The Dementia Darnings
The series of portraits known as The Dementia Darnings were started in 2011 whilst I was a carer for my mum who was developing dementia. As I developed an understanding of the illness and how it manifested itself, we explored ways of engaging with the past often looking at old photo albums. I started to use stitching to ‘draw’ likenesses of family members onto a sculpture of a long dress made from dress netting. She recognised these familiar faces and enjoyed watching me create these simple likenesses. I was trying to keep my studio practice going at this time and used the dress as a focus for a talk I was giving to the Bristol Embroiderers Guild, so I documented the process, which has proved a valuable way of recalling the way the work had developed and where ideas came from.

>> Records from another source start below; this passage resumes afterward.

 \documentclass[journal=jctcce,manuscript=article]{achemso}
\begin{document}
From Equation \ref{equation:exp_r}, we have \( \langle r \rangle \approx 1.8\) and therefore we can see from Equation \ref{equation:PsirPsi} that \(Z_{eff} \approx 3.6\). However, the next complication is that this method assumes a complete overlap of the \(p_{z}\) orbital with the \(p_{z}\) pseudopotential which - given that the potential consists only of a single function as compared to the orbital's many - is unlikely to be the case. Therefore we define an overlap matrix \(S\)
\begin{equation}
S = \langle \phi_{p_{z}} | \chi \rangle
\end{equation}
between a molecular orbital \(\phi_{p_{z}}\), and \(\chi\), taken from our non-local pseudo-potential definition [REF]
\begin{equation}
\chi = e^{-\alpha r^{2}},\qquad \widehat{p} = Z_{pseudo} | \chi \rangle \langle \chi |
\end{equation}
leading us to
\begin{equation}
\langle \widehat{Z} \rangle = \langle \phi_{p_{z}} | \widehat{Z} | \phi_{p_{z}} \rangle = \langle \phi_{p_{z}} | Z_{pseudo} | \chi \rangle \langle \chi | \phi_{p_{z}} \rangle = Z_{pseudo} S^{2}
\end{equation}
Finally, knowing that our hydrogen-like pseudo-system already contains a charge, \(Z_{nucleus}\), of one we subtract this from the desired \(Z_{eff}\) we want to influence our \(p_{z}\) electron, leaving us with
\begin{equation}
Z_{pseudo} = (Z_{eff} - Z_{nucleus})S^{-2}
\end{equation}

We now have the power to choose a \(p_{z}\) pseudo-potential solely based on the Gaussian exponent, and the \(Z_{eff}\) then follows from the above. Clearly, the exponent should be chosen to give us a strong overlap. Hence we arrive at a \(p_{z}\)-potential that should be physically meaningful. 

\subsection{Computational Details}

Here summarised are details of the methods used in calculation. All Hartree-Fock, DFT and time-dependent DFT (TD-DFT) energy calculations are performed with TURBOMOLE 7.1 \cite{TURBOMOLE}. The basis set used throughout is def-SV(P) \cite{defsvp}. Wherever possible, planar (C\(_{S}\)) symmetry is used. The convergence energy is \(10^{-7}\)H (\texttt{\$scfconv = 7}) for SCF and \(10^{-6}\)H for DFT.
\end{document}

I was planning to make work for exhibiting in a large cathedral like barn. To this end I thought I would try to make a very large portrait from a wonderful photo of my mother, taken in 1947 when she was living in Jamaica. I developed the piece ‘Mum with a Spotty Bow’ as though I was making a cross hatched tonal drawing. It was originally stitched through fine dress netting, without the canvas support, just suspended from the ceiling, but it distorted and stretched so fixing the Darning, (as it then became known) to a canvas support was the solution.
Several of the large scale portraits (130x90cms) followed as I explored the technique and possibilities, until I started to make likenesses of my mum using current photos. I often started the pieces in my studio at home and then would transport the canvases to her house where she would enjoy watching the pieces develop. She was excited, running her hands over the surface, comparing the emerging piece to the original photograph. And magnificently she often remembered the pieces and our working on them, even relating the experience to others the next day. The pieces are as large as I can get into my car!
Making my mother the subject and focus of my work, while I was looking after her helped me to deal with her decline into dementia. I am aware that many carers can feel a touch resentful at having to give up a lot of their time to care for someone. Making the series of portraits gave me a very special relationship with my mum as her health declined
As her situation became more untenable she went into a care home and after a while, I continued to record and explore ways of describing her decline via the Darnings. There has been a lot of soul searching around the subject of consent and ensuring that my mums image conveys dignity even when the subject matter can be seen as distressing. I have made 14 portraits to this date. It has always been tricky balancing methods used to convey loss and decline with the fact that this is my mother, so I cannot use techniques with any violent overtones such as cutting or burning. The stitching techniques I use are very basic, just a running stitch. The wool thickness is halved for the last 3 portraits as I wanted to convey her extreme frailty.
At one stage I was wondering if I could make one of her after she had died, but instead I chose to end the series with an image of her lying in bed when I know she was comfortable and not in any pain. She is now extremely frail, but there are still surprising glimpses of her amazing spirit. I shall continue to show the love that surrounds her through the work that I am making and hope that it will serve as a testament to her life.